### Task statement
Each line of the records needs to be written out exactly, with any image left out.

━━━━━━━━━━━━━━━━━━━━

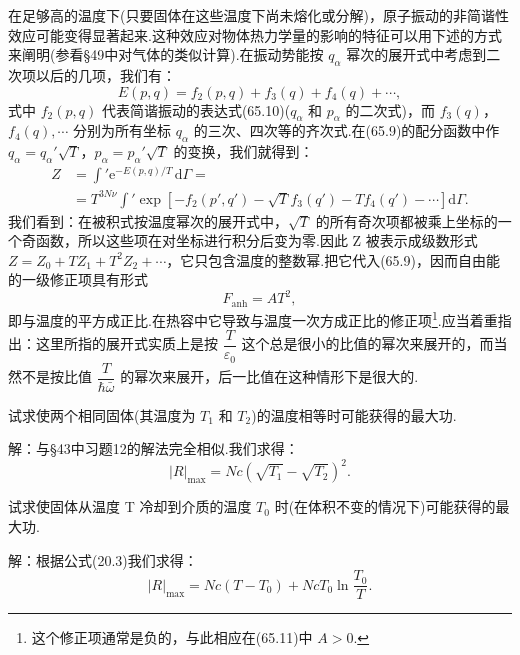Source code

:在足够高的温度下(只要固体在这些温度下尚未熔化或分解)，原子振动的非简谐性效应可能变得显著起来.这种效应对物体热力学量的影响的特征可以用下述的方式来阐明(参看§49中对气体的类似计算).在振动势能按 $q_\alpha$ 幂次的展开式中考虑到二次项以后的几项，我们有：
\begin{equation*}
  E(p,q)=f_2(p,q)+f_3(q)+f_4(q)+\cdots,
\end{equation*}
式中 $f_2(p,q)$ 代表简谐振动的表达式(65.10)($q_\alpha$ 和 $p_\alpha$ 的二次式)，而 $f_3(q)$，$f_4(q),\cdots$ 分别为所有坐标 $q_\alpha$ 的三次、四次等的齐次式.在(65.9)的配分函数中作 $q_\alpha=q_\alpha'\sqrt{T}$，$p_\alpha=p_\alpha'\sqrt{T}$ 的变换，我们就得到：
\begin{equation*}
\begin{aligned}
  Z&=\int'\mathrm{e}^{-E(p,q)/T}\,\mathrm{d}\varGamma=\\
  &=T^{3N\nu}\int'\exp\left[-f_2(p',q')-\sqrt{T}f_3(q')-Tf_4(q')-\cdots\right]\mathrm{d}\varGamma.
\end{aligned}
\end{equation*}
我们看到：在被积式按温度幂次的展开式中，$\sqrt{T}$ 的所有奇次项都被乘上坐标的一个奇函数，所以这些项在对坐标进行积分后变为零.因此 Z 被表示成级数形式 $Z=Z_0+TZ_1+T^2Z_2+\cdots$，它只包含温度的整数幂.把它代入(65.9)，因而自由能的一级修正项具有形式
\begin{equation}
  F_{\mathrm{anh}}=AT^2,
\end{equation}
即与温度的平方成正比.在热容中它导致与温度一次方成正比的修正项\footnote{这个修正项通常是负的，与此相应在(65.11)中 $A>0$.}.应当着重指出：这里所指的展开式实质上是按 $\dfrac{T}{\varepsilon_0}$ 这个总是很小的比值的幂次来展开的，而当然不是按比值 $\dfrac{T}{\hbar\bar{\omega}}$ 的幂次来展开，后一比值在这种情形下是很大的.

\begin{xiti}

\quad 试求使两个相同固体(其温度为 $T_1$ 和 $T_2$)的温度相等时可能获得的最大功.

解：与§43中习题12的解法完全相似.我们求得：
\begin{equation*}
  |R|_{\max}=Nc\left(\sqrt{T_1}-\sqrt{T_2}\right)^2.
\end{equation*}

\quad 试求使固体从温度 T 冷却到介质的温度 $T_0$ 时(在体积不变的情况下)可能获得的最大功.

解：根据公式(20.3)我们求得：
\begin{equation*}
  |R|_{\max}=Nc\left(T-T_0\right)+NcT_0\ln\frac{T_0}{T}.
\end{equation*}

\end{xiti}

━━━━━━━━━━━━━━━━━━━━

### Exercise answer
Source code

:在足够高的温度下(只要固体在这些温度下尚未熔化或分解)，原子振动的非简谐性效应可能变得显著起来.这种效应对物体热力学量的影响的特征可以用下述的方式来阐明(参看§49中对气体的类似计算).在振动势能按 $q_\alpha$ 幂次的展开式中考虑到二次项以后的几项，我们有：
\begin{equation*}
  E(p,q)=f_2(p,q)+f_3(q)+f_4(q)+\cdots,
\end{equation*}
式中 $f_2(p,q)$ 代表简谐振动的表达式(65.10)($q_\alpha$ 和 $p_\alpha$ 的二次式)，而 $f_3(q)$，$f_4(q),\cdots$ 分别为所有坐标 $q_\alpha$ 的三次、四次等的齐次式.在(65.9)的配分函数中作 $q_\alpha=q_\alpha'\sqrt{T}$，$p_\alpha=p_\alpha'\sqrt{T}$ 的变换，我们就得到：
\begin{equation*}
\begin{aligned}
  Z&=\int'\mathrm{e}^{-E(p,q)/T}\,\mathrm{d}\varGamma=\\
  &=T^{3N\nu}\int'\exp\left[-f_2(p',q')-\sqrt{T}f_3(q')-Tf_4(q')-\cdots\right]\mathrm{d}\varGamma.
\end{aligned}
\end{equation*}
我们看到：在被积式按温度幂次的展开式中，$\sqrt{T}$ 的所有奇次项都被乘上坐标的一个奇函数，所以这些项在对坐标进行积分后变为零.因此 Z 被表示成级数形式 $Z=Z_0+TZ_1+T^2Z_2+\cdots$，它只包含温度的整数幂.把它代入(65.9)，因而自由能的一级修正项具有形式
\begin{equation}
  F_{\mathrm{anh}}=AT^2,
\end{equation}
即与温度的平方成正比.在热容中它导致与温度一次方成正比的修正项\footnote{这个修正项通常是负的，与此相应在(65.11)中 $A>0$.}.应当着重指出：这里所指的展开式实质上是按 $\dfrac{T}{\varepsilon_0}$ 这个总是很小的比值的幂次来展开的，而当然不是按比值 $\dfrac{T}{\hbar\bar{\omega}}$ 的幂次来展开，后一比值在这种情形下是很大的.

\begin{xiti}

\quad 试求使两个相同固体(其温度为 $T_1$ 和 $T_2$)的温度相等时可能获得的最大功.

解：与§43中习题12的解法完全相似.我们求得：
\begin{equation*}
  |R|_{\max}=Nc\left(\sqrt{T_1}-\sqrt{T_2}\right)^2.
\end{equation*}

\quad 试求使固体从温度 T 冷却到介质的温度 $T_0$ 时(在体积不变的情况下)可能获得的最大功.

解：根据公式(20.3)我们求得：
\begin{equation*}
  |R|_{\max}=Nc\left(T-T_0\right)+NcT_0\ln\frac{T_0}{T}.
\end{equation*}

\end{xiti}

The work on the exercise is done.